Data for the task:
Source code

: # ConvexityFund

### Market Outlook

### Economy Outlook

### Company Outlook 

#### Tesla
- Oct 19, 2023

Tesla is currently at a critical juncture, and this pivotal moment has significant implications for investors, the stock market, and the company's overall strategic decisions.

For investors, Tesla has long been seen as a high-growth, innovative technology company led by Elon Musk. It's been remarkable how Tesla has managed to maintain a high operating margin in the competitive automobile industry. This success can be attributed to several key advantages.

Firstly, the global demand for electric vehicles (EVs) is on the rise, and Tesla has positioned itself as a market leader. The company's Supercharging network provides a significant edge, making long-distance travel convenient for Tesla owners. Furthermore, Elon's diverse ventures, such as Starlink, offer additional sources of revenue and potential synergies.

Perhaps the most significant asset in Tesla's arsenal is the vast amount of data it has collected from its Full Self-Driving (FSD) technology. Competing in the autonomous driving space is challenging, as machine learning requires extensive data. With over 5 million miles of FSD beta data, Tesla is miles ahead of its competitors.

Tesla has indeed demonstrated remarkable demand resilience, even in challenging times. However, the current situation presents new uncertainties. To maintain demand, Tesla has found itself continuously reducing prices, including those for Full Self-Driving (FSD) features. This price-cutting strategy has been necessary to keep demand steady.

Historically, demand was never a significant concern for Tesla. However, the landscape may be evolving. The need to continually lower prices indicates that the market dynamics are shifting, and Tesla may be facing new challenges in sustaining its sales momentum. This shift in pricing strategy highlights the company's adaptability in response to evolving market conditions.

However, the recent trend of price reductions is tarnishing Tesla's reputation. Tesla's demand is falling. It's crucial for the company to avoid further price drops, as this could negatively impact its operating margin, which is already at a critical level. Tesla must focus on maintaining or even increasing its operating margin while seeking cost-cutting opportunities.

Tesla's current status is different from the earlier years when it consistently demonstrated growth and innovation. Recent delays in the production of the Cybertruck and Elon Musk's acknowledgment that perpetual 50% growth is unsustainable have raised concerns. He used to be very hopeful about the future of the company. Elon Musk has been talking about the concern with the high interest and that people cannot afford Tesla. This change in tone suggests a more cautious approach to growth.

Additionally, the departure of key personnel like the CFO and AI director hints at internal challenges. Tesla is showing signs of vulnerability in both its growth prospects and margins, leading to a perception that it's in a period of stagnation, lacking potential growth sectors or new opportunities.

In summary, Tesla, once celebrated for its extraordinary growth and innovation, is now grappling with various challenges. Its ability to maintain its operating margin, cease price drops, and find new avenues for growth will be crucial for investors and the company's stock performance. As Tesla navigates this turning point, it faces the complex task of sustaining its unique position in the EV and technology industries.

Work task:
All records above must be returned exactly as they appear.

Finished task:
Source code

: # ConvexityFund

### Market Outlook

### Economy Outlook

### Company Outlook 

#### Tesla
- Oct 19, 2023

Tesla is currently at a critical juncture, and this pivotal moment has significant implications for investors, the stock market, and the company's overall strategic decisions.

For investors, Tesla has long been seen as a high-growth, innovative technology company led by Elon Musk. It's been remarkable how Tesla has managed to maintain a high operating margin in the competitive automobile industry. This success can be attributed to several key advantages.

Firstly, the global demand for electric vehicles (EVs) is on the rise, and Tesla has positioned itself as a market leader. The company's Supercharging network provides a significant edge, making long-distance travel convenient for Tesla owners. Furthermore, Elon's diverse ventures, such as Starlink, offer additional sources of revenue and potential synergies.

Perhaps the most significant asset in Tesla's arsenal is the vast amount of data it has collected from its Full Self-Driving (FSD) technology. Competing in the autonomous driving space is challenging, as machine learning requires extensive data. With over 5 million miles of FSD beta data, Tesla is miles ahead of its competitors.

Tesla has indeed demonstrated remarkable demand resilience, even in challenging times. However, the current situation presents new uncertainties. To maintain demand, Tesla has found itself continuously reducing prices, including those for Full Self-Driving (FSD) features. This price-cutting strategy has been necessary to keep demand steady.

Historically, demand was never a significant concern for Tesla. However, the landscape may be evolving. The need to continually lower prices indicates that the market dynamics are shifting, and Tesla may be facing new challenges in sustaining its sales momentum. This shift in pricing strategy highlights the company's adaptability in response to evolving market conditions.

However, the recent trend of price reductions is tarnishing Tesla's reputation. Tesla's demand is falling. It's crucial for the company to avoid further price drops, as this could negatively impact its operating margin, which is already at a critical level. Tesla must focus on maintaining or even increasing its operating margin while seeking cost-cutting opportunities.

Tesla's current status is different from the earlier years when it consistently demonstrated growth and innovation. Recent delays in the production of the Cybertruck and Elon Musk's acknowledgment that perpetual 50% growth is unsustainable have raised concerns. He used to be very hopeful about the future of the company. Elon Musk has been talking about the concern with the high interest and that people cannot afford Tesla. This change in tone suggests a more cautious approach to growth.

Additionally, the departure of key personnel like the CFO and AI director hints at internal challenges. Tesla is showing signs of vulnerability in both its growth prospects and margins, leading to a perception that it's in a period of stagnation, lacking potential growth sectors or new opportunities.

In summary, Tesla, once celebrated for its extraordinary growth and innovation, is now grappling with various challenges. Its ability to maintain its operating margin, cease price drops, and find new avenues for growth will be crucial for investors and the company's stock performance. As Tesla navigates this turning point, it faces the complex task of sustaining its unique position in the EV and technology industries.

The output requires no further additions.